If controller 47 determines that top plate 41 should not transition from minimum to maximum slope, controller 47 returns back to operation 202 on a “no” branch. Otherwise, controller 47 proceeds to operation 204 on the " yes " branch and initializes step counter s to zero. The step counter s is separate from the count of steps mentioned above after initialization maintained by the controller 47.

In operation 206, the controller 47 determines whether shoe 10 is stepping on the ground and ΔP _ML is positive. If neither requirement is met, the controller 47 repeats operation 206 in the "no" branch. If both requirements are met, the controller 47 proceeds to operation 208 on the "yes" branch and reduces the voltage across the electrodes 61 and 69 to V _fe . Controller 47 then continues to operation 210 and determines if shoe 10 is still treading the ground and ΔP _ML is still positive. If both requirements are met, the controller 47 repeats operation 210 on the "yes" branch. If one or both requirements are not met, the controller 47 proceeds to operation 212 on a "no" branch, where the controller 47 raises the voltage across the electrodes 61 and 69 to V _fi . Let's do it. The controller 47 then increments the s (step) counter in operation 214.

Controller 47 then proceeds to operation 216 and determines if s = n (where n is the number of steps to be reduced during transition from minimum slope to maximum slope) across electrodes 61 and 69. In the example of FIG. 8A, for example, n = 2. In some embodiments, n may be a user adjustable parameter. For example, wearers of lighter shoes 10 may need three steps to make a complete transition between inclined states.

If controller 47 determines in operation 216 that s is not equal to n, controller 47 reverts to operation 206 on a "no" branch. Otherwise, controller 47 continues to operation 218 on the "yes" branch. In operation 218, the controller 47 determines whether the top plate 41 should transition back to the minimum tilt state, for example, if the wearer has moved a certain distance from the initial position corresponding to the straight portion of the track. In some embodiments, controller 47 makes a determination of operation 218 based on the number of steps taken after initialization, the stride length, and the track lanes assigned to the wearer of shoe 10. If the controller 47 determines that no transition is needed, operation 218 is repeated (“No” branch). If a transition is needed, controller 47 proceeds to operation 220 (FIG. 9B) on the “Yes” branch.

In operation 220, the controller 47 resets the s counter to zero. In operation 222, controller 47 determines whether shoe 10 is stepping on the ground and ΔP _MT is negative. If neither test is met, the controller 47 repeats operation 222 (“No branch”). If both tests are met, controller 47 proceeds to operation 224 and reduces the voltage across electrodes 61 and 69 to V _fe . The controller 47 then determines in step 226 whether the shoe 10 is still treading the ground and whether ΔP _MT is still negative. If both tests are met, controller 47 repeats operation 226 ("Yes" branch). Otherwise, controller 47 proceeds to operation 228 on the “no” branch and raises the voltage across electrodes 61 and 69 to V _fi . Controller 47 then increments the s counter in operation 230 and continues to operation 232. In operation 232, the controller 47 determines if s = p, where p is the number of steps that the voltage across the electrodes 61 and 69 will decrease during transition from the maximum slope to the minimum slope. In the example of FIG. 8B, for example, p = 2. In some embodiments, p may also be a user adjustable parameter. The value of p need not be equal to n. If s is not equal to p, controller 47 returns to operation 222 on a "no" branch. If s = p, the controller 47 returns to operation 202 (FIG. 9A) on the "yes" branch.

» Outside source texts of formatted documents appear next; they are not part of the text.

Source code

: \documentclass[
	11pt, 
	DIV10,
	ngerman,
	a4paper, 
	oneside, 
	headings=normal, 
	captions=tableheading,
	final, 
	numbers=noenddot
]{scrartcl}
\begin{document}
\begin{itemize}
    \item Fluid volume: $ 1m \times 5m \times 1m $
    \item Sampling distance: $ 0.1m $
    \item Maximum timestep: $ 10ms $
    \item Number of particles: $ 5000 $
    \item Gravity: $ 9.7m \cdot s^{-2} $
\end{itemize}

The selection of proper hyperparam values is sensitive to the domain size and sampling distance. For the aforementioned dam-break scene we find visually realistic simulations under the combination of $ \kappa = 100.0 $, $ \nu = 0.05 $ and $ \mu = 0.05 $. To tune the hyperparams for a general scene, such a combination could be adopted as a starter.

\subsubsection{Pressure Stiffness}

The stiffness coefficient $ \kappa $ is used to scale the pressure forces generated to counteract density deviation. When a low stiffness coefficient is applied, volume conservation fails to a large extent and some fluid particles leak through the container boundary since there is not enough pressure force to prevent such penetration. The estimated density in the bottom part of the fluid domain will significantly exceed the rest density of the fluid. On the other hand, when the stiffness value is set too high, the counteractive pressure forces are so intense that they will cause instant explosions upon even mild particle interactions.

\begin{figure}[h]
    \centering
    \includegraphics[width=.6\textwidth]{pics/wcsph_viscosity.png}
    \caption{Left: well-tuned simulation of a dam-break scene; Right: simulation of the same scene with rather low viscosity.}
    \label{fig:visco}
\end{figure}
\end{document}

In some embodiments, the pair of left shoes that include the shoe 10 can operate in a similar manner as described above for the shoe 10, but the maximum inclined condition is the maximum inclination toward the side of the left shoe top. Indicates. The operations performed by the left shoe controller will be similar to the operations described above with respect to FIGS. 8A-9B, but the determinations are: ΔP _LM = P _L − P _M , where P _L is the pressure in the left shoe side fluid chamber P _M is based on the sign of the pressure in the left shoe inner fluid chamber) instead of the sign of ΔP _ML .

In some embodiments, the shoe may be similar to shoe 10, but there may be no inner and / or side stops such as stops 122 and 123 (FIGS. 7A-7D). In some such embodiments, the minimum tilt angle α _min and the maximum tilt angle α _max may be adjustable parameters that a user may enter into the controller. The shoe may also include one or more tilt sensors configured to output signals indicative of the angle of inclination of the top plate. Such tilt sensors may for example be one measuring the distance between the top plate and the bottom plate or MEMS sensors or encoders measuring the rotation angle between the top plate and the bottom plate.

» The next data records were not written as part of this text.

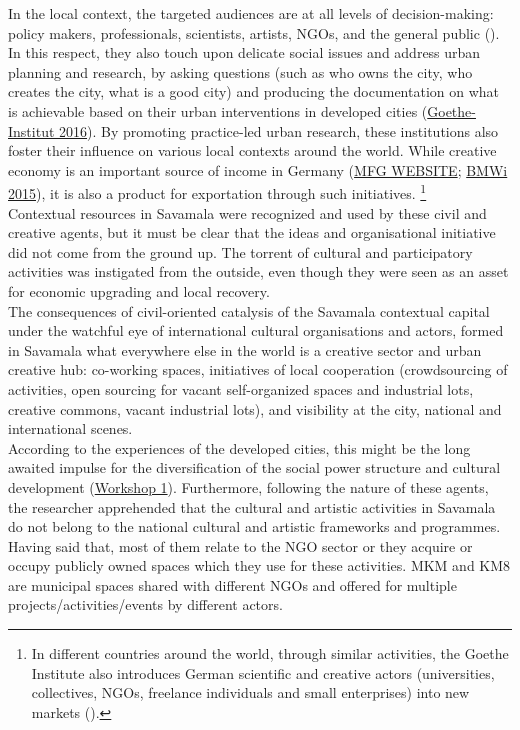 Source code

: \documentclass[11pt]{report}
\begin{document}
{{{{In the local context, the targeted audiences are at all levels of decision-making: policy makers, professionals, scientists, artists, NGOs, and the general public (\href{British}{\citealt{british_council_creativity_2014}}).
In this respect, they also touch upon delicate social issues and address urban planning and research, by asking questions (such as who owns the city, who creates the city, what is a good city) and producing the documentation on what is achievable based on their urban interventions in developed cities (\href{ref}{Goethe-Institut 2016}).
By promoting practice-led urban research, these institutions also foster their influence on various local contexts around the world.
While creative economy is an important source of income in Germany (\href{MFG}{MFG WEBSITE}; \href{BMWi}{BMWi 2015}), it is also a product for exportation through such initiatives.
\footnote{In different countries around the world, through similar activities, the Goethe Institute also introduces German scientific and creative actors (universities, collectives, NGOs, freelance individuals and small enterprises) into new markets (\href{ref}{\citealt{waibel_creativity_2014}}).}
\\

Contextual resources in Savamala were recognized and used by these civil and creative agents, but it must be clear that the ideas and organisational initiative  did not come from the ground up.
The torrent of cultural and participatory activities was instigated from the outside, even though they were seen as an asset for economic upgrading and local recovery.
\\

The consequences of civil-oriented catalysis of the Savamala contextual capital under the watchful eye of international cultural organisations and actors, formed in Savamala what everywhere else in the world is a creative sector and urban creative hub: co-working spaces, initiatives of local cooperation (crowdsourcing of activities, open sourcing for vacant self-organized spaces and industrial lots, creative commons, vacant industrial lots), and visibility at the city, national and international scenes.
\\

According to the experiences of the developed cities, this might be the long awaited impulse for the diversification of the social power structure and cultural development 
(\href{Expert Workshop}{Workshop 1}).
Furthermore, following the nature of these agents, the researcher apprehended that the cultural and artistic activities in Savamala do not belong to the national cultural and artistic frameworks and programmes.
Having said that, most of them relate to the NGO sector or they acquire or occupy publicly owned spaces which they use for these activities.
MKM and KM8 are municipal spaces shared with different NGOs and offered for multiple projects/activities/events by different actors.
\\

}}}}
\end{document}
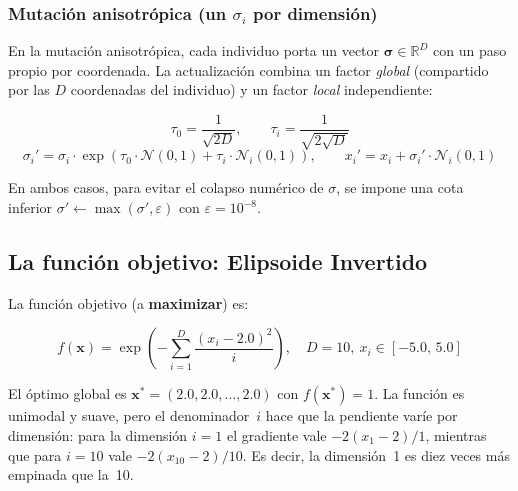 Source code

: \documentclass[12pt,letterpaper]{article}
\begin{document}
\subsubsection{Mutación anisotrópica (un \texorpdfstring{$\sigma_i$}{sigma\_i} por dimensión)}

En la mutación anisotrópica, cada individuo porta un vector $\boldsymbol{\sigma}\in\mathbb{R}^{D}$ con un paso propio por coordenada. La actualización combina un factor \emph{global} (compartido por las $D$ coordenadas del individuo) y un factor \emph{local} independiente:

\begin{formulabox}
\begin{equation}
    \tau_0 = \frac{1}{\sqrt{2D}}, \qquad
    \tau_i = \frac{1}{\sqrt{2\sqrt{D}}}
    \label{eq:aniso_tau}
\end{equation}
\begin{equation}
    \sigma_i' = \sigma_i\cdot\exp\!\left(\tau_0\cdot\mathcal{N}(0,1) + \tau_i\cdot\mathcal{N}_i(0,1)\right),\qquad
    x_i' = x_i + \sigma_i'\cdot\mathcal{N}_i(0,1)
    \label{eq:aniso}
\end{equation}
\end{formulabox}

En ambos casos, para evitar el colapso numérico de $\sigma$, se impone una cota inferior $\sigma'\leftarrow\max(\sigma',\varepsilon)$ con $\varepsilon=10^{-8}$.

\subsection{La función objetivo: Elipsoide Invertido}

La función objetivo (a \textbf{maximizar}) es:

\begin{formulabox}
\begin{equation}
    f(\mathbf{x}) = \exp\!\left(-\sum_{i=1}^{D}\frac{(x_i - 2.0)^2}{i}\right),\quad
    D=10,\ x_i\in[-5.0,\,5.0]
    \label{eq:objetivo}
\end{equation}
\end{formulabox}

El óptimo global es $\mathbf{x}^{*}=(2.0,2.0,\dots,2.0)$ con $f(\mathbf{x}^{*})=1$. La función es unimodal y suave, pero el denominador~$i$ hace que la pendiente varíe por dimensión: para la dimensión $i=1$ el gradiente vale $-2(x_1-2)/1$, mientras que para $i=10$ vale $-2(x_{10}-2)/10$. Es decir, la dimensión~1 es diez veces más empinada que la~10.
\end{document}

10A and 10B are flow diagrams illustrating operations performed by a controller of a right shoe in accordance with some embodiments where the minimum tilt angle α _min and the maximum tilt angle α _max may be adjustable parameters. In operation 300, the controller performs an initialization routine similar to the writeout routine described with respect to operation 200 of FIG. 9A. In operation 302, the controller determines if a transition to the maximum slope is required. Otherwise, the controller repeats operation 302 (No branch); If so, the controller proceeds to operation 304 (“yes” branch). Operation 302 can be performed in a similar manner as operation 202 in FIG. 9A.

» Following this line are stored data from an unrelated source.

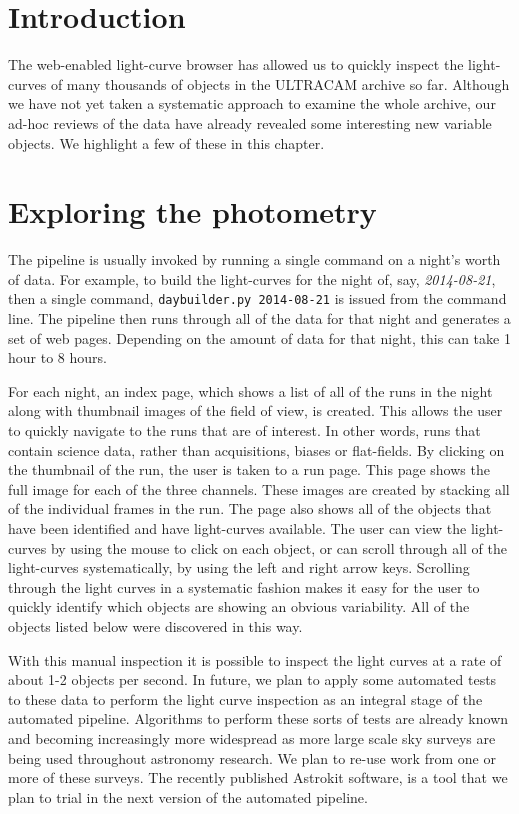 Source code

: \section{Introduction}
The web-enabled light-curve browser has allowed us to quickly inspect the light-curves of many thousands of objects in the ULTRACAM archive so far. Although we have not yet taken a systematic approach to examine the whole archive, our ad-hoc reviews of the data have already revealed some interesting new variable objects. We highlight a few of these in this chapter. 

\section{Exploring the photometry}
The pipeline is usually invoked by running a single command on a night's worth of data. For example, to build the light-curves for the night of, say, \emph{2014-08-21}, then a single command, \texttt{daybuilder.py 2014-08-21} is issued from the command line. The pipeline then runs through all of the data for that night and generates a set of web pages. Depending on the amount of data for that night, this can take 1 hour to 8 hours. 

For each night, an index page, which shows a list of all of the runs in the night along with thumbnail images of the field of view, is created. This allows the user to quickly navigate to the runs that are of interest. In other words, runs that contain science data, rather than acquisitions, biases or flat-fields. By clicking on the thumbnail of the run, the user is taken to a run page. This page shows the full image for each of the three channels. These images are created by stacking all of the individual frames in the run. The page also shows all of the objects that have been identified and have light-curves available. The user can view the light-curves by using the mouse to click on each object, or can scroll through all of the light-curves systematically, by using the left and right arrow keys. Scrolling through the light curves in a systematic fashion makes it easy for the user to quickly identify which objects are showing an obvious variability. All of the objects listed below were discovered in this way. 

With this manual inspection it is possible to inspect the light curves at a rate of about 1-2 objects per second. In future, we plan to apply some automated tests to these data to perform the light curve inspection as an integral stage of the automated pipeline. Algorithms to perform these sorts of tests are already known and becoming increasingly more widespread as more large scale sky surveys are being used throughout astronomy research. We plan to re-use work from one or more of these surveys. The recently published Astrokit software, \citep{Astrokit2014} is a tool that we plan to trial in the next version of the automated pipeline. 

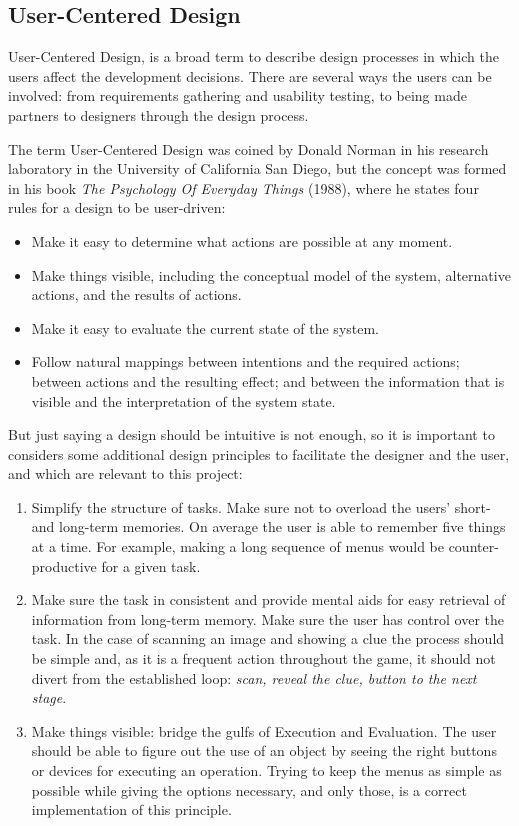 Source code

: \documentclass[runningheads]{llncs}
\begin{document}
\subsection{User-Centered Design}
\par User-Centered Design, is a broad term to describe design processes in which the users affect the development decisions. There are several ways the users can be involved: from requirements gathering and usability testing, to being made partners to designers through the design process.
\par The term User-Centered Design was coined by Donald Norman in his research laboratory in the University of California San Diego, but the concept was formed in his book \textit{The Psychology Of Everyday Things} (1988), where he states four rules for a design to be user-driven:
\begin{itemize}
    \item Make it easy to determine what actions are possible at any moment.
    \item Make things visible, including the conceptual model of the system, alternative actions, and the results of actions. 
    \item Make it easy to evaluate the current state of the system.
    \item Follow natural mappings between intentions and the required actions; between actions and the resulting effect; and between the information that is visible and the interpretation of the system state.
\end{itemize}
\par But just saying a design should be intuitive is not enough, so it is important to considers some additional design principles to facilitate the designer and the user, and which are relevant to this project:
\begin{enumerate}
    \item Simplify the structure of tasks. Make sure not to overload the users' short- and long-term memories. On average the user is able to remember five things at a time. For example, making a long sequence of menus would be counter-productive for a given task. 
    \item Make sure the task in consistent and provide mental aids for easy retrieval of information from long-term memory. Make sure the user has control over the task. In the case of scanning an image and showing a clue the process should be simple and, as it is a frequent action throughout the game, it should not divert from the established loop: \textit{scan, reveal the clue, button to the next stage}. 
    \item Make things visible: bridge the gulfs of Execution and Evaluation. The user should be able to figure out the use of an object by seeing the right buttons or devices for executing an operation. Trying to keep the menus as simple as possible while giving the options necessary, and only those, is a correct implementation of this principle.
\end{enumerate} 
\end{document}
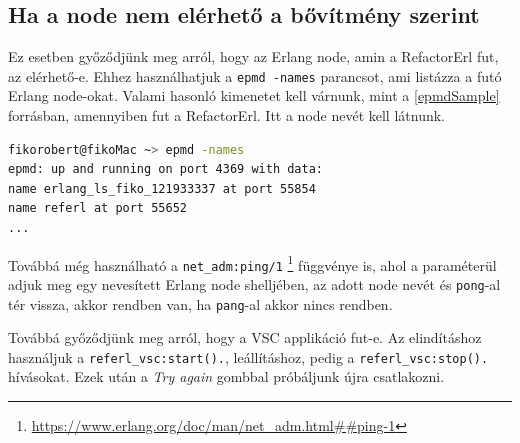 \subsection{Ha a node nem elérhető a bővítmény szerint} \label{not_reachable_node}

Ez esetben győződjünk meg arról, hogy az Erlang node, amin a RefactorErl fut, az elérhető-e. Ehhez használhatjuk a \lstinline{epmd -names} parancsot, ami listázza a futó Erlang node-okat.
Valami hasonló kimenetet kell várnunk, mint a \ref{epmdSample} forrásban, amennyiben fut a RefactorErl. Itt a node nevét kell látnunk.

\lstset{caption=Erlang Port Mapper Deamon (epmd) példa kimenete, label=epmdSample}
\begin{lstlisting}[language={sh}] 
fikorobert@fikoMac ~> epmd -names
epmd: up and running on port 4369 with data:
name erlang_ls_fiko_121933337 at port 55854
name referl at port 55652
...
\end{lstlisting}


Továbbá még használható a \lstinline{net_adm:ping/1} \footnote{\url{https://www.erlang.org/doc/man/net_adm.html##ping-1}} függvénye is, ahol a paraméterül adjuk meg egy nevesített Erlang node shelljében, az adott node nevét és \lstinline{pong}-al tér vissza, akkor rendben van, ha \lstinline{pang}-al akkor nincs rendben.

Továbbá győződjünk meg arról, hogy a VSC applikáció fut-e. Az elindításhoz használjuk a \lstinline{referl_vsc:start().}, leállításhoz, pedig a \lstinline{referl_vsc:stop().} hívásokat. Ezek után a \textit{Try again} gombbal próbáljunk újra csatlakozni.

In operation 304, the controller determines whether the shoe is treading the ground and ΔP _MT is positive. Otherwise, operation 304 is repeated (“No” branch). If both tests are met, the controller continues to operation 306 and sets the voltage across the tilt regulator electrodes to V _fe . The controller then continues to operation 308 and determines whether (a) the shoe is still on the ground, (b) ΔP _MT is still positive, and (c) the angle of inclination α of the shoe top is less than α _max . . If all of the tests (a), (b) and (c) are satisfied, the controller repeats operation 308 ("Yes" branch). If one or more of the tests (a), (b) and (c) are not met, the controller proceeds to operation 310 on the "no" branch and raises the tilt regulator electrode voltage to V _fi . The controller then proceeds to operation 312 and determines if the inclination angle α of the shoe top is less than α _max . If the inclination angle α of the shoe top is less than α _max , the controller returns to operation 304 (“yes” branch). Otherwise, the controller proceeds to operation 314 on the “No” branch and determines whether the shoe top should transition to the minimum inclined state (eg, after initialization the steps represent the distance corresponding to the end of the track bend). Otherwise, operation 314 is repeated (No branch). In such a case, the controller proceeds to operation 316 (FIG. 10B) on the “Yes” branch.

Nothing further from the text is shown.